En tiempos de la antigua Roma, cada ciudad dentro del
Imperio tenía su curia (una especie de senado local). Los temas que se
trataban en ella eran, por supuesto, los que implicaban a la urbe en cuestión,
pero los debates más apasionados eran los que versaban sobre los asuntos que
envolvían a la capital del Imperio. Aunque el foco estuviese a miles de
kilómetros, y los debates en una pequeña ciudad de provincias no trascendiesen
más allá, los bandos que se generaban recreaban igualmente a los formados en La
Ciudad Eterna.
Hoy en día, dos mil años después, las costumbres no han
variado mucho. Podemos ver a consejos municipales o parlamentos autonómicos
tratar asuntos de índole nacional, defendiendo cada partido las ideas de su
líder supremo. Por mucho que nos pese, y aunque nos hartemos de repetir el
mantra “España no es (sólo) Madrid”, lo acaecido en la Capital tiene
repercusiones inimaginables. Así nos hemos visto, de la noche a la mañana, en
medio de un terremoto político que ha dejado (quién lo iba a decir) una
vicepresidencia del gobierno de la nación vacía y ha iniciado una nueva carrera
electoral por ver quién se sienta en la Real Casa de Correos de la Puerta del
Sol.
Todo empezó hace unos días, con una moción de censura en la
Región de Murcia. Los acólitos de Inés Arrimadas dijeron estar
hartos de la corrupción del Partido Popular (parece que no se habían dado
cuenta antes de la naturaleza de sus socios de gobierno) y se aliaron con el
archienemigo socialista. A este asalto le siguió otro similar en Castilla y
León. Isabel Díaz Ayuso, presidenta de la Comunidad de
Madrid, hizo suyo, entonces, el refrán de “cuando las barbas de tu vecino veas
cortar, pon las tuyas a remojar”. Ni corta ni perezosa, cesó a todos los
consejeros naranjas y disolvió la Asamblea de Madrid.
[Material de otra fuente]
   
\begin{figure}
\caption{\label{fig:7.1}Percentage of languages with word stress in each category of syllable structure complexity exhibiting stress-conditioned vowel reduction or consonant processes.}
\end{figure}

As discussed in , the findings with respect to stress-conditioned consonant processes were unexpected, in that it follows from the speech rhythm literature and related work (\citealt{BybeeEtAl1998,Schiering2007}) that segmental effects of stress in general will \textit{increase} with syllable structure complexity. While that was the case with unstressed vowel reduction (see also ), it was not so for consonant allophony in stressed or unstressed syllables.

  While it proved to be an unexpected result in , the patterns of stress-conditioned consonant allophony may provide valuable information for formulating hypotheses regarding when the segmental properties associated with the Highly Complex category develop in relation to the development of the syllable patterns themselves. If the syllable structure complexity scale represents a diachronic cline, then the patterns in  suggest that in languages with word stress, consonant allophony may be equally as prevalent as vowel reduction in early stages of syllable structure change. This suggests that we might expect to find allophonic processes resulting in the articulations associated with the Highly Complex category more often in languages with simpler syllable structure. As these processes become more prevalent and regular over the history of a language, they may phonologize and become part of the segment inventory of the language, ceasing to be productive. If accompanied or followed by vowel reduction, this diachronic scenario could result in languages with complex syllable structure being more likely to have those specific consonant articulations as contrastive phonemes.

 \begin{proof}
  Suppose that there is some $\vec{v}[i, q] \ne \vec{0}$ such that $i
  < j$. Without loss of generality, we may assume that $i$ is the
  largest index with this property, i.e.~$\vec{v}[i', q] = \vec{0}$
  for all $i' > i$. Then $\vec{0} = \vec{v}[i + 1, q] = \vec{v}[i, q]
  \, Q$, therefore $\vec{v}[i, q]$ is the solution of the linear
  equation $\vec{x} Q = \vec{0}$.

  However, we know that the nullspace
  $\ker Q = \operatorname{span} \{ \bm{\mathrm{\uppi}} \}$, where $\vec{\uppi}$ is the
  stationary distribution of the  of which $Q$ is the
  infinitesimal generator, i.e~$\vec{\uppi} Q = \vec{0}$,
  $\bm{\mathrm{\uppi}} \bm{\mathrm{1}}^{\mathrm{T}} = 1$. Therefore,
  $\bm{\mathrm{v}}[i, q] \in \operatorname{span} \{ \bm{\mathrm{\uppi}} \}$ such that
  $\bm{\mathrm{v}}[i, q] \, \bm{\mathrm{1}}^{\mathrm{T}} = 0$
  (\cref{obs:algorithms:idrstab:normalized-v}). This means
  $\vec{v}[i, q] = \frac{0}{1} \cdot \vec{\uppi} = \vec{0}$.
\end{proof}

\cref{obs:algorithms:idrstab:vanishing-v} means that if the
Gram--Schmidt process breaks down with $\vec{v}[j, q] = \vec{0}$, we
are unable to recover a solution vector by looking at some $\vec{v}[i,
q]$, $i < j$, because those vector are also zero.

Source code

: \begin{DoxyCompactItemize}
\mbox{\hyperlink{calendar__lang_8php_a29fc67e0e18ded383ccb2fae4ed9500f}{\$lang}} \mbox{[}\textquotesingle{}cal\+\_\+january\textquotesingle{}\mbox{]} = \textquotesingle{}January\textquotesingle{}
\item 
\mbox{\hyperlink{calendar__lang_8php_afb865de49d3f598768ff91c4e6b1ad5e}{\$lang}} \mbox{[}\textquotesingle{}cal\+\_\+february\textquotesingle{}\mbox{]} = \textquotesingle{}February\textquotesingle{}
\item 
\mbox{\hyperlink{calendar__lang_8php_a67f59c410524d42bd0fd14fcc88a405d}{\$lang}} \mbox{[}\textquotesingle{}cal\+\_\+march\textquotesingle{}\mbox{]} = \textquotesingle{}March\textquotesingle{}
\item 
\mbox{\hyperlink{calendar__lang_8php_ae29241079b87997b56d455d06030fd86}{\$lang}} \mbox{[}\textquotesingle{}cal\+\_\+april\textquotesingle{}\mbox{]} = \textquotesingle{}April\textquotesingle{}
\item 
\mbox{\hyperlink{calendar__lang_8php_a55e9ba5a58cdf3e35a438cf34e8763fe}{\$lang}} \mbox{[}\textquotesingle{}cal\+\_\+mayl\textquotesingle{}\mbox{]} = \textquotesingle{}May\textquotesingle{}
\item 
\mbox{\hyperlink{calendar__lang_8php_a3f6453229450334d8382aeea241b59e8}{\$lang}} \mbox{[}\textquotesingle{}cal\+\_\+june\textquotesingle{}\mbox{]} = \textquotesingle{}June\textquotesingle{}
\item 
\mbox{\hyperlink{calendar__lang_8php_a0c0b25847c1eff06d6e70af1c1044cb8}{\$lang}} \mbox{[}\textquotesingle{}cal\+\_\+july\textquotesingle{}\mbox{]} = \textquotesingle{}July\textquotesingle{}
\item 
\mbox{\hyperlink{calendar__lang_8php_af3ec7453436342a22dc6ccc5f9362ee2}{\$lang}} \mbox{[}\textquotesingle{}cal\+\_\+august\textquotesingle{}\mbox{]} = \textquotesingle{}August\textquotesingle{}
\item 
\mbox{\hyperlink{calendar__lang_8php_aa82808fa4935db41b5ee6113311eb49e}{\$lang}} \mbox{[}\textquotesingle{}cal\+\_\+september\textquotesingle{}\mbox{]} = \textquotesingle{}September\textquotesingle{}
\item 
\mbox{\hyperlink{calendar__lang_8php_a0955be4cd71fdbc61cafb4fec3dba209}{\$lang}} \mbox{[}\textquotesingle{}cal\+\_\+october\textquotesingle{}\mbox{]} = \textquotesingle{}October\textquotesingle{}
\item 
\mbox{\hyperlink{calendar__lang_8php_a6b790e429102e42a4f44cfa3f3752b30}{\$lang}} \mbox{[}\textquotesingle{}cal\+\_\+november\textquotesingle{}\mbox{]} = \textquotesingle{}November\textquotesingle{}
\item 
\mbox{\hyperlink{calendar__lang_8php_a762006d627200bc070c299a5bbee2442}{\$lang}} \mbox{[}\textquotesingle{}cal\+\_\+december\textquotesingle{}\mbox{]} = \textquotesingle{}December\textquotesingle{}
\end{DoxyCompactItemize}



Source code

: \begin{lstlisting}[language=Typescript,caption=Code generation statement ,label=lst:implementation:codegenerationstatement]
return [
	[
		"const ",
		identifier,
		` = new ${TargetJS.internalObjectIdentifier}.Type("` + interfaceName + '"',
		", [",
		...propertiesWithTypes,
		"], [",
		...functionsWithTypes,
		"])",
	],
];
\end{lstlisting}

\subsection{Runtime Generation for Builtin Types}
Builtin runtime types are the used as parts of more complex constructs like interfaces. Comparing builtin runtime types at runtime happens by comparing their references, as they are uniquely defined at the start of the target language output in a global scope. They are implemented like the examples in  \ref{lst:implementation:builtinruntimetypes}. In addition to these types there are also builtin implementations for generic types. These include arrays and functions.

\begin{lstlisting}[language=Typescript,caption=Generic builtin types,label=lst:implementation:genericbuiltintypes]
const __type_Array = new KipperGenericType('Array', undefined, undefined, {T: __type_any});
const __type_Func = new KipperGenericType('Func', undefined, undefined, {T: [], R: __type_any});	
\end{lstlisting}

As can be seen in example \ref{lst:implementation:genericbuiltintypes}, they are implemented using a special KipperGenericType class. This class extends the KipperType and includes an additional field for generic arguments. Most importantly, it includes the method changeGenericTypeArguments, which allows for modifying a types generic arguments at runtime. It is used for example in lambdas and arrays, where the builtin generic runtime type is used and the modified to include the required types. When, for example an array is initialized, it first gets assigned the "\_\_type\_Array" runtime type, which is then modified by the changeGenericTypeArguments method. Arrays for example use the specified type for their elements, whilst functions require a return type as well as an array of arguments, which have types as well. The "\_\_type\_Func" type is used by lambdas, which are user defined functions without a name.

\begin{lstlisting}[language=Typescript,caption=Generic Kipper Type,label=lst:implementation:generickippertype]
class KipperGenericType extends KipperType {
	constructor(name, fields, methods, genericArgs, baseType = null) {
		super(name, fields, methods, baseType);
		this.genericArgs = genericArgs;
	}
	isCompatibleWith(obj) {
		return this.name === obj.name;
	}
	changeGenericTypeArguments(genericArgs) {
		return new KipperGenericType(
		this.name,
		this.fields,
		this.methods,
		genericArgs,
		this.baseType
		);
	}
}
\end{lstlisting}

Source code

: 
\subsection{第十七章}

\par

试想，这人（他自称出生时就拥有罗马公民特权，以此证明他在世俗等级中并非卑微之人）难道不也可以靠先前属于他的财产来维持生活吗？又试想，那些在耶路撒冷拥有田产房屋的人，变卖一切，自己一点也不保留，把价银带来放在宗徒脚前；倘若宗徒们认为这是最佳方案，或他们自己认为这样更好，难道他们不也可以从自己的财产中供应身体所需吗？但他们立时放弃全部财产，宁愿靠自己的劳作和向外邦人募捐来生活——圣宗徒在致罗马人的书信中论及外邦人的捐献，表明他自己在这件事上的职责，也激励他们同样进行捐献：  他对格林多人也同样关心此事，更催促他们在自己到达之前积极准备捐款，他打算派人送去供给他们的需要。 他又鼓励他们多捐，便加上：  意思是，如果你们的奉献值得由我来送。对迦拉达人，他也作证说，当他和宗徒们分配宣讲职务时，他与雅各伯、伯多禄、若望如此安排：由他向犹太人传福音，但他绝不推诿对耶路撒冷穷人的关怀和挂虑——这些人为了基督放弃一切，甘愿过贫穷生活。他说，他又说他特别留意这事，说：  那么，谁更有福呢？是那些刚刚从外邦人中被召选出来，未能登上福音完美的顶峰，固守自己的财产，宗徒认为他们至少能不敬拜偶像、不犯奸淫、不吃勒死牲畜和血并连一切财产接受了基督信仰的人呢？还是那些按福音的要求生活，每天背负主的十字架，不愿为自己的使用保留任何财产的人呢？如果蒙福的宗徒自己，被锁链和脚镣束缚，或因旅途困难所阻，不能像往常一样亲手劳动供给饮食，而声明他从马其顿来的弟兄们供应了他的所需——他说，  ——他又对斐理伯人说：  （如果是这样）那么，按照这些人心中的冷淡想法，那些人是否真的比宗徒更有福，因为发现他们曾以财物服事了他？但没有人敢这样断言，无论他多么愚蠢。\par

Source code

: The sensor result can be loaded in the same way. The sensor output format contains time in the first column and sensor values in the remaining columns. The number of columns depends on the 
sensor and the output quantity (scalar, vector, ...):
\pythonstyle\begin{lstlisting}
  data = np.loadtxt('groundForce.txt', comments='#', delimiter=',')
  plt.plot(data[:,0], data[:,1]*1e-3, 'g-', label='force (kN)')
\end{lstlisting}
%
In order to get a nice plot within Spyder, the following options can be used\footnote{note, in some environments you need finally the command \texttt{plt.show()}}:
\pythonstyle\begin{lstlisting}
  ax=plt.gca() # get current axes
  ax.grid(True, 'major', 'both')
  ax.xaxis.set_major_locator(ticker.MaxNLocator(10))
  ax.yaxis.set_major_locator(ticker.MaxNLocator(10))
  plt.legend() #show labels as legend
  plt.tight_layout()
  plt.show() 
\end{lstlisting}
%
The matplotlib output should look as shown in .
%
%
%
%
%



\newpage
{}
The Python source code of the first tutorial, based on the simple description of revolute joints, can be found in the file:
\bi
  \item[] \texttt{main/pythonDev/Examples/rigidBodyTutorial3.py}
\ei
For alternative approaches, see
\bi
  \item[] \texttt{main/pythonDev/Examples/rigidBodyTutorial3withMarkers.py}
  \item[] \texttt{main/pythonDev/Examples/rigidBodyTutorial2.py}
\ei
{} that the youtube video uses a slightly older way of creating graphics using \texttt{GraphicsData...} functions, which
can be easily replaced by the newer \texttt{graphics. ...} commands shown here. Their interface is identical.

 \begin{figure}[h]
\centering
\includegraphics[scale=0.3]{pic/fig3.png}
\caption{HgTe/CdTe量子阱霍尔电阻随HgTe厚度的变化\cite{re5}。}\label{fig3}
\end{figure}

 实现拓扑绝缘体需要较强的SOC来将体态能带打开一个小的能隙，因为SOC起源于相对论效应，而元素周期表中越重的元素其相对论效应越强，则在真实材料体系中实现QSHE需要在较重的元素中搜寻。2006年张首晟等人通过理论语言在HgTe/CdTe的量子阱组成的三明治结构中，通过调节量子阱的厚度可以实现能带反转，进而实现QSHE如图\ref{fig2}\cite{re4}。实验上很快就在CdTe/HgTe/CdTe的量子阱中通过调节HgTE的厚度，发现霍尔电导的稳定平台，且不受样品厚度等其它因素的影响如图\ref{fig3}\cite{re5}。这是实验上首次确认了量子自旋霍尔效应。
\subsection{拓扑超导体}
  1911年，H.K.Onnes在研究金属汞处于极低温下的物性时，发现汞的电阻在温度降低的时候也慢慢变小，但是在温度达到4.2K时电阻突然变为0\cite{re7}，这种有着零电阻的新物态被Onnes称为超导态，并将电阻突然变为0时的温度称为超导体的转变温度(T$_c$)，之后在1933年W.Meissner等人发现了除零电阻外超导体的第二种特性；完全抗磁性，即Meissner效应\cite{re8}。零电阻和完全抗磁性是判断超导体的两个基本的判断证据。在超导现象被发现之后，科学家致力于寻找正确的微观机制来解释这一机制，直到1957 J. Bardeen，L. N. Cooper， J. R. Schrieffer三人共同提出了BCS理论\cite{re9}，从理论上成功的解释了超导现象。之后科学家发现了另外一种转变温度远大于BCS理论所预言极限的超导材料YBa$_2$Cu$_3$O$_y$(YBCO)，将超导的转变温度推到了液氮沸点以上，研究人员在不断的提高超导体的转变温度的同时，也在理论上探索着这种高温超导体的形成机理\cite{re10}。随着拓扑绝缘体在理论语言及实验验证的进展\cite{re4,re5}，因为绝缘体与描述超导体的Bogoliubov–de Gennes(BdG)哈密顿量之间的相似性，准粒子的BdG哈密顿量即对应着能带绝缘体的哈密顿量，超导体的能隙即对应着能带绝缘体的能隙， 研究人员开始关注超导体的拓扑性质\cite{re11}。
El golpe en Murcia se ha saldado con tres tránsfugas, que
serían más de Albert Rivera que de Inés Arrimadas (me hace mucha
gracia que los partidos se apresuran a firmar pactos antitransfuguistas, pero
luego no tienen tanta prisa en cumplirlos), y el de Castilla y León tampoco
parece que vaya a avanzar mucho más. Donde sí que se va a producir un cambio es
en la capital de España, donde la joya del gobierno de la Comunidad volverá a
estar al alcance de cualquiera que tenga la osadía de optar por él. Y, cuando
de osadía se trata, Pablo Iglesias va sobrado. Cualquiera diría
que, con todo lo que le costó llegar a la vicepresidencia, ahora vaya a
renunciar a ella por un simple parlamento autonómico. Pero no nos engañemos, a
Pablo le va el barro. Él se encuentra cómodo en la arena, peleando con uñas,
dientes y una afilada lengua capaz de herir al más irrebatible. Además, la
lucha por Madrid le da el aura de gran salvador que él cree que es el único
capaz de encarnar.
Pablo Iglesias pretende aunar a toda la izquierda en un gran
pacto contra la derecha. Habrá que ver si está igualmente proclive a ese pacto,
tras las elecciones, si no es él quien encabece la coalición. De momento, Pedro
Sánchez se quita una preocupación de la cabeza, esa mosca cojonera que
le minaba la autoridad en cada Consejo de Ministros. Pero el presidente debería
agarrarse, porque vienen curvas. Si sigue la recomendación (y quien dice
recomendación dice condiciones del pacto de gobierno) de Iglesias, la ministra
de trabajo, Yolanda Díaz, será aupada al puesto que desaloja el
líder podemita. Díaz ha demostrado, desde su ministerio, que es una persona muy
capaz y defensora de los verdaderos ideales de la izquierda. Por ello, este
cambio de cromos podría traer más ventajas que desventajas al país.
Lo que está claro es que Pablo Iglesias se juega, a una sola carta, su futuro político. Podría arrastrar al electorado de izquierdas a las urnas y ser el mesías que arrebate el poder a la derecha, pero también podría pegarse el tortazo y tener que volverse a su casa de Galapagar (la verdad es que hay sitios peores a los que volverse). Quizá sea éste el inicio del ocaso de una estrella, pero el comienzo del amanecer de otra.